• [Problem to solve]: From the entries below, retype only the lines from the one with "### Total Reviews 2643619" through the one with "-Paid Vine Total Reviews: 21", exactly as written.
════
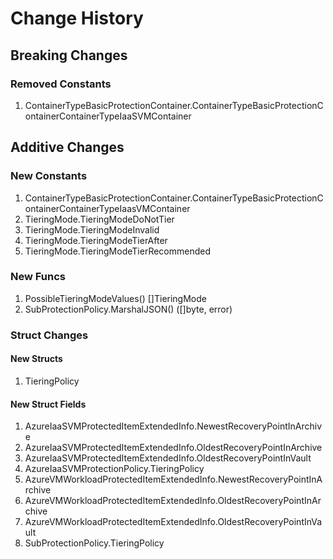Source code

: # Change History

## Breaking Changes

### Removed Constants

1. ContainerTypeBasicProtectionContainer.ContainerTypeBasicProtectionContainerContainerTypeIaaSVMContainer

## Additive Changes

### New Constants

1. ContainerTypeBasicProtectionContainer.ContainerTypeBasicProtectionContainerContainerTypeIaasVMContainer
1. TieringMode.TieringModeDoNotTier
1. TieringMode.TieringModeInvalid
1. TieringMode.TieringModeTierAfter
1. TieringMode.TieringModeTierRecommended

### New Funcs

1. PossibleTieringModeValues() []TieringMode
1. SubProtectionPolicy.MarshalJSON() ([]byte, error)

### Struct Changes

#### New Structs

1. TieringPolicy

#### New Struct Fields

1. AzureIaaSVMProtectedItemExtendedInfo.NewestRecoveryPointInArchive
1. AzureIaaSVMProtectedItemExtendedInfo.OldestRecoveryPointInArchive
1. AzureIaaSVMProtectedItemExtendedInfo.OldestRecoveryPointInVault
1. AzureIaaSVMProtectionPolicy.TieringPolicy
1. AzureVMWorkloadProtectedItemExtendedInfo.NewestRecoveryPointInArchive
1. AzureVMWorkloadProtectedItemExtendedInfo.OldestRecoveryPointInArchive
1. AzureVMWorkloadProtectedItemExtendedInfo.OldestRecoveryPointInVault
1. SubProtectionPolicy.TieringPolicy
════
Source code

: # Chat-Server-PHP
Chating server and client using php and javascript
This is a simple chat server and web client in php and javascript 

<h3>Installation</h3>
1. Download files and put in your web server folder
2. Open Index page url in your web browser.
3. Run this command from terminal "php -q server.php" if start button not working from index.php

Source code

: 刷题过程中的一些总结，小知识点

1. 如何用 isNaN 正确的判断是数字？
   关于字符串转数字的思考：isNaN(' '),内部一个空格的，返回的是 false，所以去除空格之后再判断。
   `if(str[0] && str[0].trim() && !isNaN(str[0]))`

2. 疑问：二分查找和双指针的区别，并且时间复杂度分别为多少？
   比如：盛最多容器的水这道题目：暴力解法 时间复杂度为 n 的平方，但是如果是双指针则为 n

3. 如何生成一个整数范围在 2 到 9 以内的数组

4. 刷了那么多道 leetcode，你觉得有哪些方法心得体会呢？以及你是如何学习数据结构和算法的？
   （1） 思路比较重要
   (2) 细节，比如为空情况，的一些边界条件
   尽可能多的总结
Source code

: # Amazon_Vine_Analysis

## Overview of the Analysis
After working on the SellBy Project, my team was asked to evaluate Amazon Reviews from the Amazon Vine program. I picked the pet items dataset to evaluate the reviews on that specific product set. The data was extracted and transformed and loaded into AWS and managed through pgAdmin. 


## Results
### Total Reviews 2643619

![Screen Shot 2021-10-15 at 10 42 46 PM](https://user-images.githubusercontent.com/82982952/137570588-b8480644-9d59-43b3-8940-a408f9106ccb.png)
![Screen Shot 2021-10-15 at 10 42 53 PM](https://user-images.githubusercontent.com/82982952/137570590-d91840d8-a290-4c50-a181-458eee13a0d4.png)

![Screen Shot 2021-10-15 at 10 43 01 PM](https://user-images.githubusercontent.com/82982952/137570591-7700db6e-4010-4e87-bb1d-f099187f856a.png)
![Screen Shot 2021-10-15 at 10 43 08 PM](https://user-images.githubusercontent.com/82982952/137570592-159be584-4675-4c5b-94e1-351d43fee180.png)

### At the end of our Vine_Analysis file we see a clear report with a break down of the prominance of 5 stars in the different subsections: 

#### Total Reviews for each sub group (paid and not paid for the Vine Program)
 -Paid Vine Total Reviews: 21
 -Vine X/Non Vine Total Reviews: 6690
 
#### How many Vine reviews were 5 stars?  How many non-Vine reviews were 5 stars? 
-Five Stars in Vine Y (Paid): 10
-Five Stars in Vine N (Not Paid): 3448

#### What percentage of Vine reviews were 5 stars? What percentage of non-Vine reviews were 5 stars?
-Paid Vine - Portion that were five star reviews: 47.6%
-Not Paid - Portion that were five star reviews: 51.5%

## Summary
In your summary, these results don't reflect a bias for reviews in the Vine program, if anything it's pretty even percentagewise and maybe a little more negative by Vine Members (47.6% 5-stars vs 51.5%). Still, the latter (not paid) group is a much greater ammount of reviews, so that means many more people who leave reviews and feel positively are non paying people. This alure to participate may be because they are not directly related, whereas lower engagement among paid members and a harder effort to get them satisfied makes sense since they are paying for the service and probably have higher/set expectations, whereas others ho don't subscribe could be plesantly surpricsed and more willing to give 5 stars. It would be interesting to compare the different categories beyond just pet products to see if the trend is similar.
════
• [The completed task]:
### Total Reviews 2643619

![Screen Shot 2021-10-15 at 10 42 46 PM](https://user-images.githubusercontent.com/82982952/137570588-b8480644-9d59-43b3-8940-a408f9106ccb.png)
![Screen Shot 2021-10-15 at 10 42 53 PM](https://user-images.githubusercontent.com/82982952/137570590-d91840d8-a290-4c50-a181-458eee13a0d4.png)

![Screen Shot 2021-10-15 at 10 43 01 PM](https://user-images.githubusercontent.com/82982952/137570591-7700db6e-4010-4e87-bb1d-f099187f856a.png)
![Screen Shot 2021-10-15 at 10 43 08 PM](https://user-images.githubusercontent.com/82982952/137570592-159be584-4675-4c5b-94e1-351d43fee180.png)

### At the end of our Vine_Analysis file we see a clear report with a break down of the prominance of 5 stars in the different subsections: 

#### Total Reviews for each sub group (paid and not paid for the Vine Program)
 -Paid Vine Total Reviews: 21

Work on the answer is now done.